=== Task details ===
When writing out the listing below, reproduce every word exactly and skip the pictures.

=== Dataset records ===
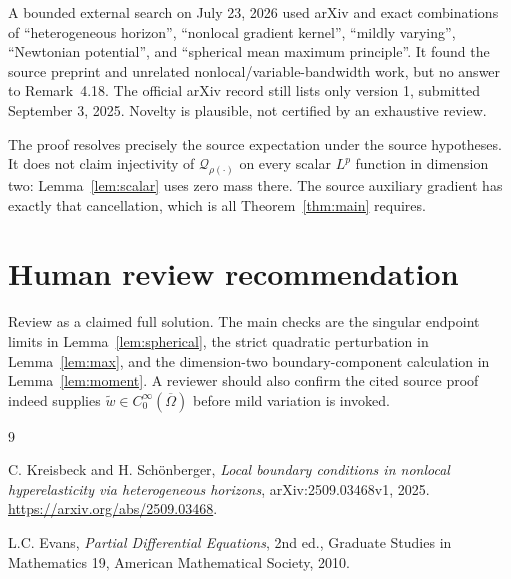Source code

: \documentclass[11pt]{article}
\newcommand{\Qhet}{\mathcal Q_{\rho(\cdot)}}
\begin{document}
A bounded external search on July 23, 2026 used arXiv and exact combinations
of ``heterogeneous horizon'', ``nonlocal gradient kernel'', ``mildly
varying'', ``Newtonian potential'', and ``spherical mean maximum principle''.
It found the source preprint and unrelated nonlocal/variable-bandwidth work,
but no answer to Remark~4.18. The official arXiv record still lists only
version 1, submitted September 3, 2025. Novelty is plausible, not certified
by an exhaustive review.

The proof resolves precisely the source expectation under the source
hypotheses. It does not claim injectivity of \(\Qhet\) on every scalar
\(L^p\) function in dimension two: Lemma~\ref{lem:scalar} uses zero mass
there. The source auxiliary gradient has exactly that cancellation, which is
all Theorem~\ref{thm:main} requires.

\section*{Human review recommendation}

Review as a claimed full solution. The main checks are the singular endpoint
limits in Lemma~\ref{lem:spherical}, the strict quadratic perturbation in
Lemma~\ref{lem:max}, and the dimension-two boundary-component calculation in
Lemma~\ref{lem:moment}. A reviewer should also confirm the cited source proof
indeed supplies \(\widetilde w\in C_0^\infty(\overline\Omega)\) before mild
variation is invoked.

\begin{thebibliography}{9}

C. Kreisbeck and H. Schönberger,
\emph{Local boundary conditions in nonlocal hyperelasticity via heterogeneous
horizons},
arXiv:2509.03468v1, 2025.
\url{https://arxiv.org/abs/2509.03468}.

L.C. Evans,
\emph{Partial Differential Equations},
2nd ed., Graduate Studies in Mathematics 19,
American Mathematical Society, 2010.

\end{thebibliography}
\end{document}
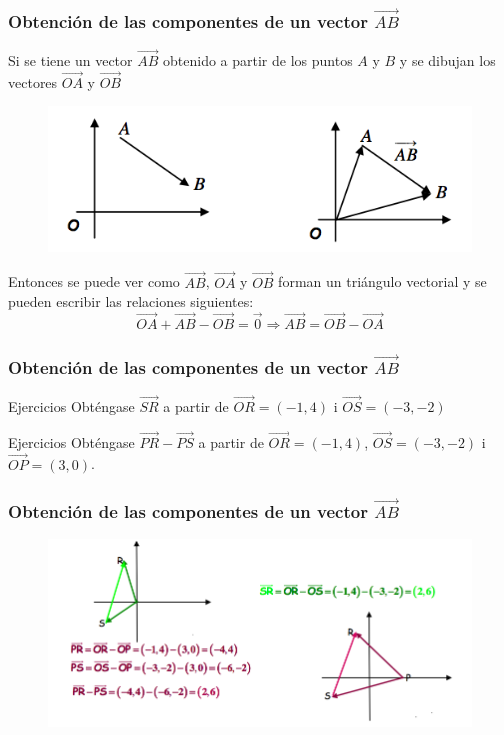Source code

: \documentclass{beamer}
\begin{document}
\begin{frame}
  \frametitle{Obtenci\'on de las componentes de un vector $\vec{AB}$}
  

Si se tiene un vector $\vec{AB}$ obtenido a partir de los puntos $A$ y $B$ y se dibujan los vectores $\vec{OA}$ y $\vec{OB}$
\begin{figure}[h]
    \label{fig:componentes de la suma}
\centering
\includegraphics[width = \textwidth]{components_suma}
\end{figure}
Entonces se puede ver como $\vec{AB}$, $\vec{OA}$ y $\vec{OB}$ forman un tri\'angulo vectorial y se pueden escribir las relaciones siguientes:
\[\vec{OA}+\vec{AB}-\vec{OB} = \vec{0}\Rightarrow \vec{AB} = \vec{OB}-\vec{OA}\]
\end{frame}




\begin{frame}
  \frametitle{Obtenci\'on de las componentes de un vector $\vec{AB}$}
  
  \begin{block}{Ejercicios}
Obt\'engase $\vec{SR}$ a partir de $\vec{OR} = (-1,4)$ i $\vec{OS} = (-3,-2)$
\end{block}

  \begin{block}{Ejercicios}
Obt\'engase $\vec{PR}-\vec{PS}$ a partir de $\vec{OR} = (-1,4)$, $\vec{OS} = (-3,-2)$ i $\vec{OP} = (3,0)$.
\end{block}

\end{frame}





\begin{frame}
  \frametitle{Obtenci\'on de las componentes de un vector $\vec{AB}$}
  

\begin{figure}[h]
    \label{fig:ejemplo sobre componentes}
\centering
\includegraphics[width = \textwidth]{ex_components}
\end{figure}
\end{frame}
\end{document}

=== Solution to the problem ===
Source code

: \documentclass[11pt]{article}
\newcommand{\Qhet}{\mathcal Q_{\rho(\cdot)}}
\begin{document}
A bounded external search on July 23, 2026 used arXiv and exact combinations
of ``heterogeneous horizon'', ``nonlocal gradient kernel'', ``mildly
varying'', ``Newtonian potential'', and ``spherical mean maximum principle''.
It found the source preprint and unrelated nonlocal/variable-bandwidth work,
but no answer to Remark~4.18. The official arXiv record still lists only
version 1, submitted September 3, 2025. Novelty is plausible, not certified
by an exhaustive review.

The proof resolves precisely the source expectation under the source
hypotheses. It does not claim injectivity of \(\Qhet\) on every scalar
\(L^p\) function in dimension two: Lemma~\ref{lem:scalar} uses zero mass
there. The source auxiliary gradient has exactly that cancellation, which is
all Theorem~\ref{thm:main} requires.

\section*{Human review recommendation}

Review as a claimed full solution. The main checks are the singular endpoint
limits in Lemma~\ref{lem:spherical}, the strict quadratic perturbation in
Lemma~\ref{lem:max}, and the dimension-two boundary-component calculation in
Lemma~\ref{lem:moment}. A reviewer should also confirm the cited source proof
indeed supplies \(\widetilde w\in C_0^\infty(\overline\Omega)\) before mild
variation is invoked.

\begin{thebibliography}{9}

C. Kreisbeck and H. Schönberger,
\emph{Local boundary conditions in nonlocal hyperelasticity via heterogeneous
horizons},
arXiv:2509.03468v1, 2025.
\url{https://arxiv.org/abs/2509.03468}.

L.C. Evans,
\emph{Partial Differential Equations},
2nd ed., Graduate Studies in Mathematics 19,
American Mathematical Society, 2010.

\end{thebibliography}
\end{document}
Source code

: \documentclass{beamer}
\begin{document}
\begin{frame}
  \frametitle{Obtenci\'on de las componentes de un vector $\vec{AB}$}
  

Si se tiene un vector $\vec{AB}$ obtenido a partir de los puntos $A$ y $B$ y se dibujan los vectores $\vec{OA}$ y $\vec{OB}$
\begin{figure}[h]
    \label{fig:componentes de la suma}
\centering
\includegraphics[width = \textwidth]{components_suma}
\end{figure}
Entonces se puede ver como $\vec{AB}$, $\vec{OA}$ y $\vec{OB}$ forman un tri\'angulo vectorial y se pueden escribir las relaciones siguientes:
\[\vec{OA}+\vec{AB}-\vec{OB} = \vec{0}\Rightarrow \vec{AB} = \vec{OB}-\vec{OA}\]
\end{frame}




\begin{frame}
  \frametitle{Obtenci\'on de las componentes de un vector $\vec{AB}$}
  
  \begin{block}{Ejercicios}
Obt\'engase $\vec{SR}$ a partir de $\vec{OR} = (-1,4)$ i $\vec{OS} = (-3,-2)$
\end{block}

  \begin{block}{Ejercicios}
Obt\'engase $\vec{PR}-\vec{PS}$ a partir de $\vec{OR} = (-1,4)$, $\vec{OS} = (-3,-2)$ i $\vec{OP} = (3,0)$.
\end{block}

\end{frame}





\begin{frame}
  \frametitle{Obtenci\'on de las componentes de un vector $\vec{AB}$}
  

\begin{figure}[h]
    \label{fig:ejemplo sobre componentes}
\centering
\includegraphics[width = \textwidth]{ex_components}
\end{figure}
\end{frame}
\end{document}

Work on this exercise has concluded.